How to find the right income protection insurance
Three centuries ago, the original premise of life risk insurance was based on the assumption that an unexpected event, such as death would affect another party detrimentally. If no detriment to another party resulted from such an event, there was nothing to insure. Insurance is most definitely not designed to be a windfall, if it was, it would be classed as gambling.
Travel forward to today and nothing about that basic premise has changed. To compensate for the detrimental effect of an unforeseen event is still what insurance is all about. The available tools have changed however, such that advisers now have a plethora of products with which to work to solve the risk management issues of clients. But apart from the tools – products – which we use to craft protection packages, advisers can also offer clients their capacity to provide advice.
This, alas, is where the process is still falling down. It is all too often that the advice provided has been driven by just a few fact finding questions which have not adequately uncovered the totality of a client family’s detriment.

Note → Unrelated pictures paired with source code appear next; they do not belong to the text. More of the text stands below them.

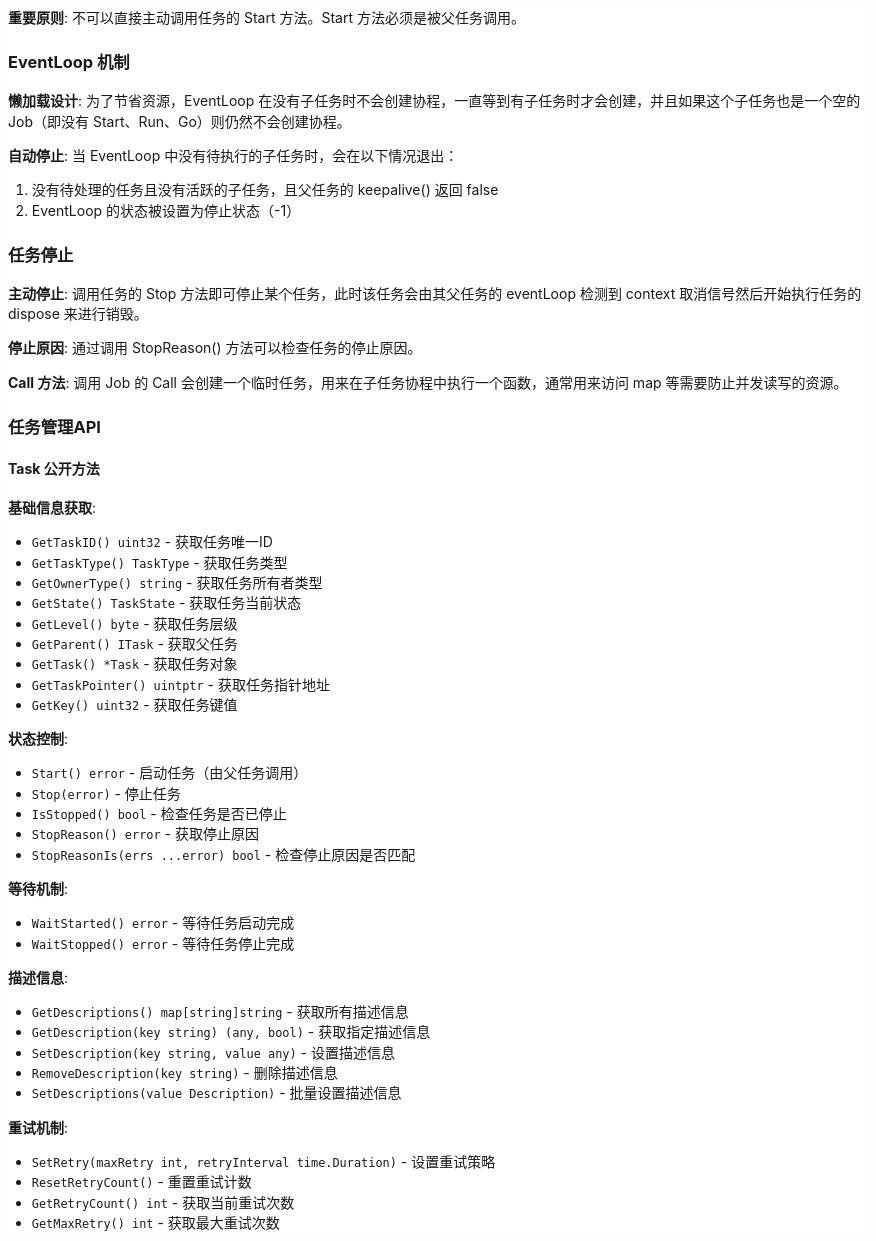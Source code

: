 **重要原则**: 不可以直接主动调用任务的 Start 方法。Start 方法必须是被父任务调用。

### EventLoop 机制
**懒加载设计**: 为了节省资源，EventLoop 在没有子任务时不会创建协程，一直等到有子任务时才会创建，并且如果这个子任务也是一个空的 Job（即没有 Start、Run、Go）则仍然不会创建协程。

**自动停止**: 当 EventLoop 中没有待执行的子任务时，会在以下情况退出：
1. 没有待处理的任务且没有活跃的子任务，且父任务的 keepalive() 返回 false
2. EventLoop 的状态被设置为停止状态（-1）

### 任务停止
**主动停止**: 调用任务的 Stop 方法即可停止某个任务，此时该任务会由其父任务的 eventLoop 检测到 context 取消信号然后开始执行任务的 dispose 来进行销毁。

**停止原因**: 通过调用 StopReason() 方法可以检查任务的停止原因。

**Call 方法**: 调用 Job 的 Call 会创建一个临时任务，用来在子任务协程中执行一个函数，通常用来访问 map 等需要防止并发读写的资源。

### 任务管理API

#### Task 公开方法

**基础信息获取**:
- `GetTaskID() uint32` - 获取任务唯一ID
- `GetTaskType() TaskType` - 获取任务类型
- `GetOwnerType() string` - 获取任务所有者类型
- `GetState() TaskState` - 获取任务当前状态
- `GetLevel() byte` - 获取任务层级
- `GetParent() ITask` - 获取父任务
- `GetTask() *Task` - 获取任务对象
- `GetTaskPointer() uintptr` - 获取任务指针地址
- `GetKey() uint32` - 获取任务键值

**状态控制**:
- `Start() error` - 启动任务（由父任务调用）
- `Stop(error)` - 停止任务
- `IsStopped() bool` - 检查任务是否已停止
- `StopReason() error` - 获取停止原因
- `StopReasonIs(errs ...error) bool` - 检查停止原因是否匹配

**等待机制**:
- `WaitStarted() error` - 等待任务启动完成
- `WaitStopped() error` - 等待任务停止完成

**描述信息**:
- `GetDescriptions() map[string]string` - 获取所有描述信息
- `GetDescription(key string) (any, bool)` - 获取指定描述信息
- `SetDescription(key string, value any)` - 设置描述信息
- `RemoveDescription(key string)` - 删除描述信息
- `SetDescriptions(value Description)` - 批量设置描述信息

**重试机制**:
- `SetRetry(maxRetry int, retryInterval time.Duration)` - 设置重试策略
- `ResetRetryCount()` - 重置重试计数
- `GetRetryCount() int` - 获取当前重试次数
- `GetMaxRetry() int` - 获取最大重试次数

Rather than asking “What are all the circumstances which would be of detriment within your whole family and business sphere if you were to die?” The common questions imply “What would happen to your spouse and children if you were to die?” This is not broad enough, if an adviser is to do a truly thorough job during the advice process.

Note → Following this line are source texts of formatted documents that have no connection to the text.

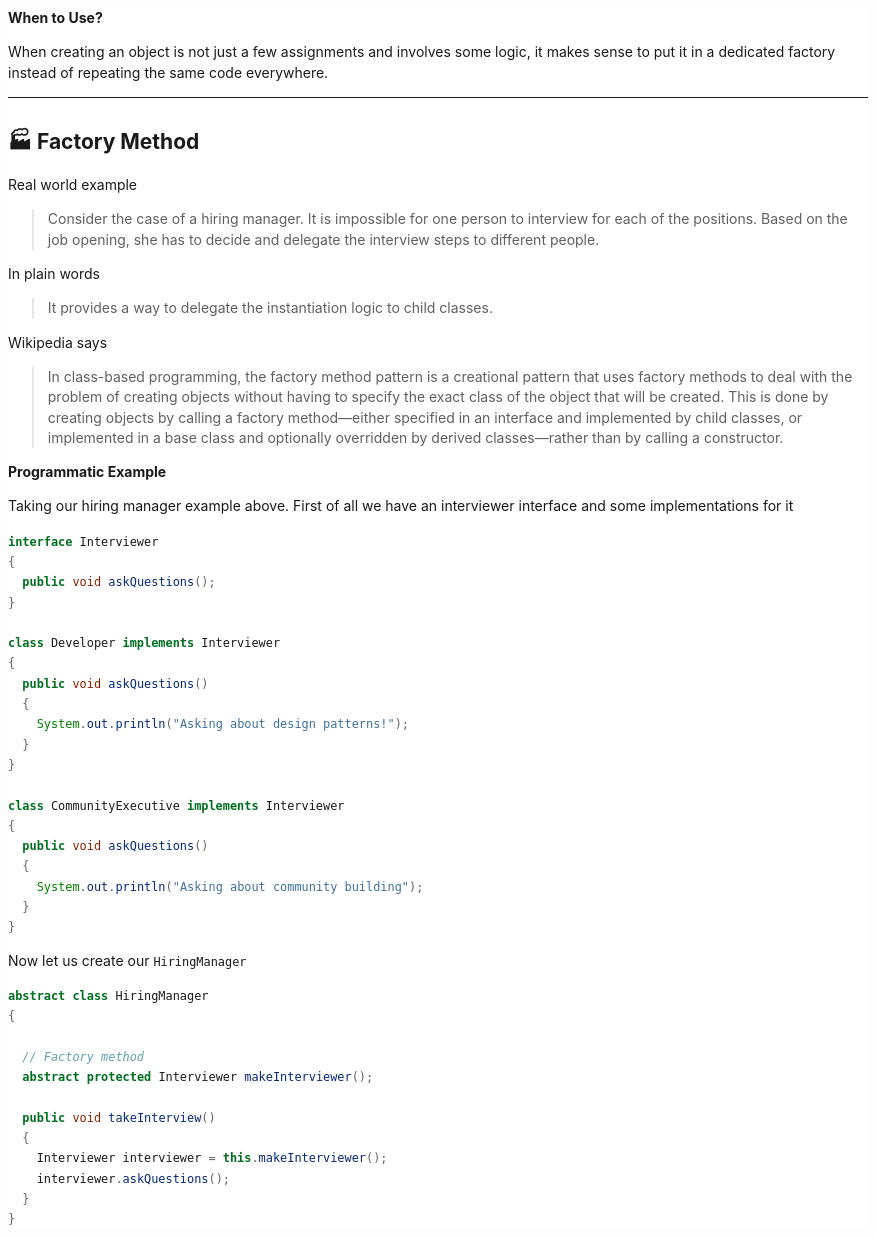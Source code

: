 **When to Use?**

When creating an object is not just a few assignments and involves some logic, it makes sense to put it in a dedicated factory instead of repeating the same code everywhere.

---

## 🏭 Factory Method


Real world example
> Consider the case of a hiring manager. It is impossible for one person to interview for each of the positions. Based on the job opening, she has to decide and delegate the interview steps to different people.

In plain words
> It provides a way to delegate the instantiation logic to child classes.

Wikipedia says
> In class-based programming, the factory method pattern is a creational pattern that uses factory methods to deal with the problem of creating objects without having to specify the exact class of the object that will be created. This is done by creating objects by calling a factory method—either specified in an interface and implemented by child classes, or implemented in a base class and optionally overridden by derived classes—rather than by calling a constructor.

**Programmatic Example**

Taking our hiring manager example above. First of all we have an interviewer interface and some implementations for it

```java
interface Interviewer
{
  public void askQuestions();
}

class Developer implements Interviewer
{
  public void askQuestions()
  {
    System.out.println("Asking about design patterns!");
  }
}

class CommunityExecutive implements Interviewer
{
  public void askQuestions()
  {
    System.out.println("Asking about community building");
  }
}
```

Now let us create our `HiringManager`

```java
abstract class HiringManager
{

  // Factory method
  abstract protected Interviewer makeInterviewer();

  public void takeInterview()
  {
    Interviewer interviewer = this.makeInterviewer();
    interviewer.askQuestions();
  }
}
```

If an architect were to construct a plan for a high-rise office building without considering the safety exits, the plan would be flawed and the building, if it went ahead, would not be appropriately catering to the risks which the building’s occupants may have to face. Planning for such a substantial project must employ breadth – and depth – of vision. This idea similarly applies to the “sphere of risk”. It simply widens the aperture over the client’s circumstances so that all detriment likely to result from an event is discovered and addressed in the advice given.
This is done by asking questions beyond the impact on just the spouse and children, it is finding out about any particular group of people who would be impacted if an event occurred, such as parents, adult children, ex-wife or ex-husband, disabled niece or cousin for whom the client is legal guardian, etc.

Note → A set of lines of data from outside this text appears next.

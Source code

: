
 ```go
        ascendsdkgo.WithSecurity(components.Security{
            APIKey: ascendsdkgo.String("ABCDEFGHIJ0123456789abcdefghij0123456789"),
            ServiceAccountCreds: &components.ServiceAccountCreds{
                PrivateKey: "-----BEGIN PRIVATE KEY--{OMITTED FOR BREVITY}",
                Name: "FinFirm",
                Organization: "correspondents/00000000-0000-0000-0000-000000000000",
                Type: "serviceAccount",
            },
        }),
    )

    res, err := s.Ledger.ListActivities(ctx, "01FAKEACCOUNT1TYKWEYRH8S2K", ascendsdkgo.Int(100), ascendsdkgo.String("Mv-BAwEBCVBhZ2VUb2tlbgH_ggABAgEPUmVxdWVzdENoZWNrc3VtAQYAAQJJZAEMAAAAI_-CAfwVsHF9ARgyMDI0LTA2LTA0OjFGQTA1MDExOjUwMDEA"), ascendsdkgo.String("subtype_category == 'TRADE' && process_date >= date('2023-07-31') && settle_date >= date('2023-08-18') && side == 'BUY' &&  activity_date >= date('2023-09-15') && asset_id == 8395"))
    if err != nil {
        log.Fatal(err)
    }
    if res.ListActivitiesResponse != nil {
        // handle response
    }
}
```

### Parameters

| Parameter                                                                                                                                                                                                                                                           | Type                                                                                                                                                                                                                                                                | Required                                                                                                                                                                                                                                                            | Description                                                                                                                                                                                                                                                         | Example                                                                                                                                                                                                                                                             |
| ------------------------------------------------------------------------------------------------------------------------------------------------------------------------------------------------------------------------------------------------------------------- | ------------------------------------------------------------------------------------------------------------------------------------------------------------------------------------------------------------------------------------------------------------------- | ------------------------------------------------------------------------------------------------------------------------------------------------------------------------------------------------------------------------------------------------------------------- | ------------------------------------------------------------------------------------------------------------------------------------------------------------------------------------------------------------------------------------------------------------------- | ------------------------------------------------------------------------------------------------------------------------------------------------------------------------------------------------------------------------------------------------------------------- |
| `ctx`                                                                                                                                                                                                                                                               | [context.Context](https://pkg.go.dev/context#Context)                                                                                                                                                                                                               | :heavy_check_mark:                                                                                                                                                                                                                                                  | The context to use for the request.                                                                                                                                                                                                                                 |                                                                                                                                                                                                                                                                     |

The lack of attention to the building safety exits would be easily noticed and rectified by the engineers and builders. With risk insurance however, the missed elements of advice and the subsequent plan are most likely to be noticed only when it comes time to claim. Like the fire in a building with no exits available, the client’s circumstances might well be in trouble at this point.
The risks which will pop up as ‘unplanned-for problems’ might be so familiar to the client that they don’t even think of them. These risks might sit at the edge of the adviser’s vision but are often shadowed by the ‘main game’ that is the risks and consequent needs of the immediate family. The adviser or client may never have thought of these peripheral risks during the advice process.
Unfortunately, many clients have not been provided a thorough advice process and this may only become evident at the worst time – a claim. Are you comfortable that you have catered for the appropriate safety exits?